"Taxing the rich is popular among... the rich!"
That was the comment from the Patriotic Millionaires, a group representing progressive people of wealth who call for higher taxes on themselves, in reaction to a new CNBC poll out Wednesday that showed a full 60 percent of millionaires surveyed voiced support for the wealth tax proposal put forward by 2020 Democratic presidential candidate Sen. Elizabeth Warren.
"A majority of Americans, even the 1% of us, know that our inequality is out of control and we need to make some big changes if we want to fix things," the group said on Twitter.
According to CNBC:
Fully 60% of millionaires support Warren's plan for taxing the wealth of those who have more than $50 million in assets, according to the CNBC Millionaire survey. The wealth tax is different from an income tax, since it taxes a family's total holdings every year rather than their income.
Polls show that a majority of Americans also back a wealth tax. But the support from millionaires, some of whom would presumably pay the tax, shows that some millionaires are willing to accept higher taxes amidst growing concern over inequality and soaring fortunes of the rich.
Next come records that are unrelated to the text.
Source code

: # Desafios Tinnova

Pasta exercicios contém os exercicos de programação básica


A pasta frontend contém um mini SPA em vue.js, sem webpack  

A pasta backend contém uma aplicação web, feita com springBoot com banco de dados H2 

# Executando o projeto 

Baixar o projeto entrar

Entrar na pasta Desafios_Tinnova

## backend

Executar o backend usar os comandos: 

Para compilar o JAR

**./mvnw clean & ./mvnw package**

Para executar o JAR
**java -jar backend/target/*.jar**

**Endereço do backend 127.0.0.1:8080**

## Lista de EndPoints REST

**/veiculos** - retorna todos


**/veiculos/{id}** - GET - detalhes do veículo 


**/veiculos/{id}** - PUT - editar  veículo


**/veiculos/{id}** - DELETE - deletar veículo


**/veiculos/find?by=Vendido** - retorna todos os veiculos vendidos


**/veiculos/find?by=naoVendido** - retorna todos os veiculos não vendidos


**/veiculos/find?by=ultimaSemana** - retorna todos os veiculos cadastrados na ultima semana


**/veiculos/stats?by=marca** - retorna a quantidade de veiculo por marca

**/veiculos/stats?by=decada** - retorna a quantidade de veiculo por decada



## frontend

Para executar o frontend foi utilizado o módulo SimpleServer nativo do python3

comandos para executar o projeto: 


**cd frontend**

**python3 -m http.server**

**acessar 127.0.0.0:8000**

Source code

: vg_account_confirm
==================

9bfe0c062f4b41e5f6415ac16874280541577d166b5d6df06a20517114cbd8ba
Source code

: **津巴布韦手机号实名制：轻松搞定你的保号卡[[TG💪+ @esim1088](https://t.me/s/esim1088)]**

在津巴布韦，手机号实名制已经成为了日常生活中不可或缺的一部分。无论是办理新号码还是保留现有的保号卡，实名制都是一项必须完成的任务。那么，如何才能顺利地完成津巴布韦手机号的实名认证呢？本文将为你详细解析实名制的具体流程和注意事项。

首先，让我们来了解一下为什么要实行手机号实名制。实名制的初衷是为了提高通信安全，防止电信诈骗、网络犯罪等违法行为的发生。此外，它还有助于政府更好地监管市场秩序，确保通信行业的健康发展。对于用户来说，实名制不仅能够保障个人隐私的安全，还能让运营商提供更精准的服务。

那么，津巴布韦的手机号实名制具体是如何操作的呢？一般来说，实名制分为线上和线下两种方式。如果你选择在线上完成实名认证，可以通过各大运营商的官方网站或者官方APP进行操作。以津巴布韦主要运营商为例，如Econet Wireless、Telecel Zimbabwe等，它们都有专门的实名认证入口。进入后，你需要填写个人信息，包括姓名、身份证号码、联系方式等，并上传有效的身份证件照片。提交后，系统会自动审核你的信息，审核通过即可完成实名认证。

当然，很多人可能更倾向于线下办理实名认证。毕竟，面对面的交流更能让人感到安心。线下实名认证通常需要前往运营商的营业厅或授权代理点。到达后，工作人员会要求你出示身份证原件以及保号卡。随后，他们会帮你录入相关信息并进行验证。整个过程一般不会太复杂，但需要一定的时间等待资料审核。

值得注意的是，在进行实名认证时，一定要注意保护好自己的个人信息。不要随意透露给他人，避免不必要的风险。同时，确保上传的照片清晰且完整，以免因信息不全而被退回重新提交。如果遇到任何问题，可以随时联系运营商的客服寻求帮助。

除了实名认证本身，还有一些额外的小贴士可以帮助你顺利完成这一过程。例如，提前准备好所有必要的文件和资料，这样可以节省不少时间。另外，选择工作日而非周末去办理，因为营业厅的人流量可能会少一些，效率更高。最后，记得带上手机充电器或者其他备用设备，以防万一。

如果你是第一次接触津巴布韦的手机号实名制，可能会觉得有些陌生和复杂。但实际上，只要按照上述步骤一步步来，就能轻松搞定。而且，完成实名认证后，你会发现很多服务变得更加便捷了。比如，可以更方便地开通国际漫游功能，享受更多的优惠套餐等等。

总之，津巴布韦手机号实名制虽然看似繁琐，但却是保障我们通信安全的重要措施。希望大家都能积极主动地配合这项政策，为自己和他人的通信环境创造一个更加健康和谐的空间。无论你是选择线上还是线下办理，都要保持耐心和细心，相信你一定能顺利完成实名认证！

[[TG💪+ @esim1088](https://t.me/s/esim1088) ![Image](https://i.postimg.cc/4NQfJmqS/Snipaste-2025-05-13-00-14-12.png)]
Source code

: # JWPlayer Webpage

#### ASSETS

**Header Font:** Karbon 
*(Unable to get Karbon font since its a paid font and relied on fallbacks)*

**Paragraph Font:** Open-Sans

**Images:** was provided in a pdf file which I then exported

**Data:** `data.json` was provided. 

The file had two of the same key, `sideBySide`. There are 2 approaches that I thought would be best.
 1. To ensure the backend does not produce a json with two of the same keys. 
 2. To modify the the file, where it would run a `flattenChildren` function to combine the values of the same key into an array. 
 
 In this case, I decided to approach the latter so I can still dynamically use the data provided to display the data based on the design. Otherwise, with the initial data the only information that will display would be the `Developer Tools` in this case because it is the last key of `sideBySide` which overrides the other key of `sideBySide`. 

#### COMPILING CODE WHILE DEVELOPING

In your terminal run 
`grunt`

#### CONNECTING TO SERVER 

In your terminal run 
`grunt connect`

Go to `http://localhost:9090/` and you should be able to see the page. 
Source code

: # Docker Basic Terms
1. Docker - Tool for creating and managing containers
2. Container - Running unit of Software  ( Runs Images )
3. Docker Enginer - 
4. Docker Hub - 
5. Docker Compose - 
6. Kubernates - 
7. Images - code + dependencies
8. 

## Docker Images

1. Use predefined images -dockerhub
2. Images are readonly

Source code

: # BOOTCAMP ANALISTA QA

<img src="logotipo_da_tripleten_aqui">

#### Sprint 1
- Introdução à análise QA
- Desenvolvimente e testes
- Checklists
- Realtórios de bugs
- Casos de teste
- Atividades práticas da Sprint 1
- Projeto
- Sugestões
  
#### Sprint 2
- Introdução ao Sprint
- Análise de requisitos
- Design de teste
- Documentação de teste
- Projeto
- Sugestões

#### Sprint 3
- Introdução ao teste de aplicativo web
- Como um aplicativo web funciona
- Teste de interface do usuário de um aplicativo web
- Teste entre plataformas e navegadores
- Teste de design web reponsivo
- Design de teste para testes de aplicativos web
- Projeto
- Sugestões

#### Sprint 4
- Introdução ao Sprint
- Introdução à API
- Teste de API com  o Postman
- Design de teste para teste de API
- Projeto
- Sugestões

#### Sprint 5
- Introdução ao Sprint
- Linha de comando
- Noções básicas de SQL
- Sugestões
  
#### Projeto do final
While 88% of Democrats support the wealth tax, 62% of independents support it along with 36% of Republicans. Even the upper tier of millionaires, those worth more than $5 million, support a wealth tax, with two-thirds in favor.
"Even the wealthy know they haven't been paying their fair share," tweeted Tax March, a progressive taxation and economic justice group which is spearheading an upcoming nationwide "Tax the Rich" tour.
As Common Dreams reported when she released the plan in January of this year, Warren's proposal calls for a 2 percent tax on individual and family wealth over $50 million and 3 percent tax on wealth that exceeds $1 billion.
As economist and former U.S. labor secretary Robert Reich detailed earlier this year in a video and companion column, "Wealth isn't like income. Income is payment for work. Wealth keeps growing automatically and exponentially because it's parked in investments that generate even more wealth."
Citing that estimate that a wealth tax like Warren's could as much as $2.75 trillion dollars over the next decade--revenue that could be utilized for health care, education, infrastructure, and much else--Reich argues that "Not only would a wealth tax raise revenue and help bring the economy back into balance, but it would also protect our democracy by reducing the influence of the super-rich on our political system."